→ DATASET
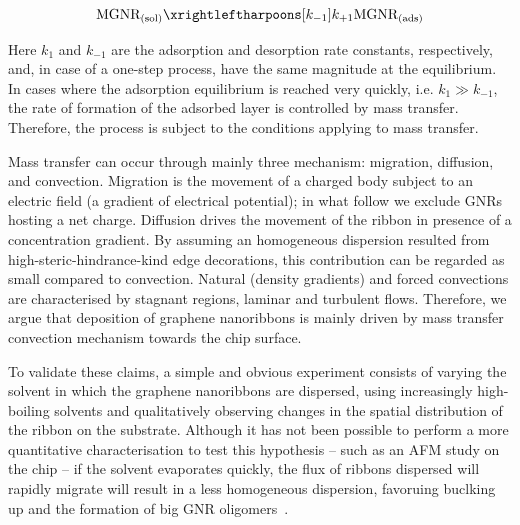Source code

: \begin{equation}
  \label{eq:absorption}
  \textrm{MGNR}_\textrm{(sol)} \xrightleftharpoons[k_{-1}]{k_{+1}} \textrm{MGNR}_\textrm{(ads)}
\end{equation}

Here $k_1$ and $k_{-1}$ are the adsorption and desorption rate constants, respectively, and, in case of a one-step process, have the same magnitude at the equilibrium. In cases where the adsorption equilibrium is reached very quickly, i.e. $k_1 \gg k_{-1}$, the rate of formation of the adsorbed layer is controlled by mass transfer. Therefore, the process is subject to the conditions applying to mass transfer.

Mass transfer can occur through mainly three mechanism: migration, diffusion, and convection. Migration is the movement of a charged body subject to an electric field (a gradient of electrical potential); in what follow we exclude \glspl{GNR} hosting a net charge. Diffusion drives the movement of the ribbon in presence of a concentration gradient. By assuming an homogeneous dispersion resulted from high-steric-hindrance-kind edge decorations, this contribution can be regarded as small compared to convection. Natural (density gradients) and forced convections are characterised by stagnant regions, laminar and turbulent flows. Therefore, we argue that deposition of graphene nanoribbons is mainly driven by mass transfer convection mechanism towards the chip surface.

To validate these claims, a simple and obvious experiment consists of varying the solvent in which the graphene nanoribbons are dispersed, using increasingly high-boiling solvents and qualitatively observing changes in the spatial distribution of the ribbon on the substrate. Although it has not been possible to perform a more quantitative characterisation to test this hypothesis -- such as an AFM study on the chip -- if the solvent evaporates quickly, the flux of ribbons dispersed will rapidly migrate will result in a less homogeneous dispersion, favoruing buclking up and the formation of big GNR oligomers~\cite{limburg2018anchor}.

--

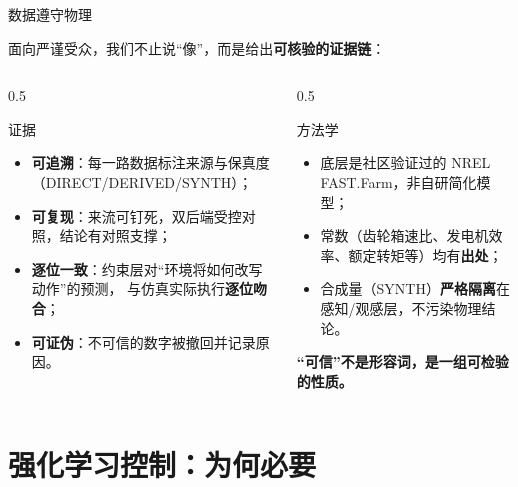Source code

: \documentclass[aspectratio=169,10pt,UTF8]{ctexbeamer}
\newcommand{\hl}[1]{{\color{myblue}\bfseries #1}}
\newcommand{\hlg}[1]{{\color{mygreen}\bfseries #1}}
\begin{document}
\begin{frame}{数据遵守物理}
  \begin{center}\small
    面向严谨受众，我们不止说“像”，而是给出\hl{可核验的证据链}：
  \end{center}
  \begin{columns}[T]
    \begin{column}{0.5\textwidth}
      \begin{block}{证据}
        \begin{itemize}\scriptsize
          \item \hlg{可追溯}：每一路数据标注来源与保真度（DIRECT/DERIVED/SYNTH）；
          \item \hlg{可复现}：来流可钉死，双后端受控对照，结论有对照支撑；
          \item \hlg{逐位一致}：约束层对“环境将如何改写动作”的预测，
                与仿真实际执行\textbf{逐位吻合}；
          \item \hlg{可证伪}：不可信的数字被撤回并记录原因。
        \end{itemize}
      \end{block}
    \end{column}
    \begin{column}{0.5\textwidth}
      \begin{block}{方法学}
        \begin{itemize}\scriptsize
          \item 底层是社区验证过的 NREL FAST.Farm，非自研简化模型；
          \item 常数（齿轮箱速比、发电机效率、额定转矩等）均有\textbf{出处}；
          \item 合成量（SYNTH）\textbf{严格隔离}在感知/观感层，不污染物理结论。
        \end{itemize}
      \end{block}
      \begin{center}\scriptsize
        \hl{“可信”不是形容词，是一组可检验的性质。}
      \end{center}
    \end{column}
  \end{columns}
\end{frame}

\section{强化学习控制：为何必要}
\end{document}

→ YOUR GOAL
Your task is to copy every line in the entries that holds the string "center".

→ YOUR RESPONSE
  \begin{center}\small
  \end{center}
      \begin{center}\scriptsize
      \end{center}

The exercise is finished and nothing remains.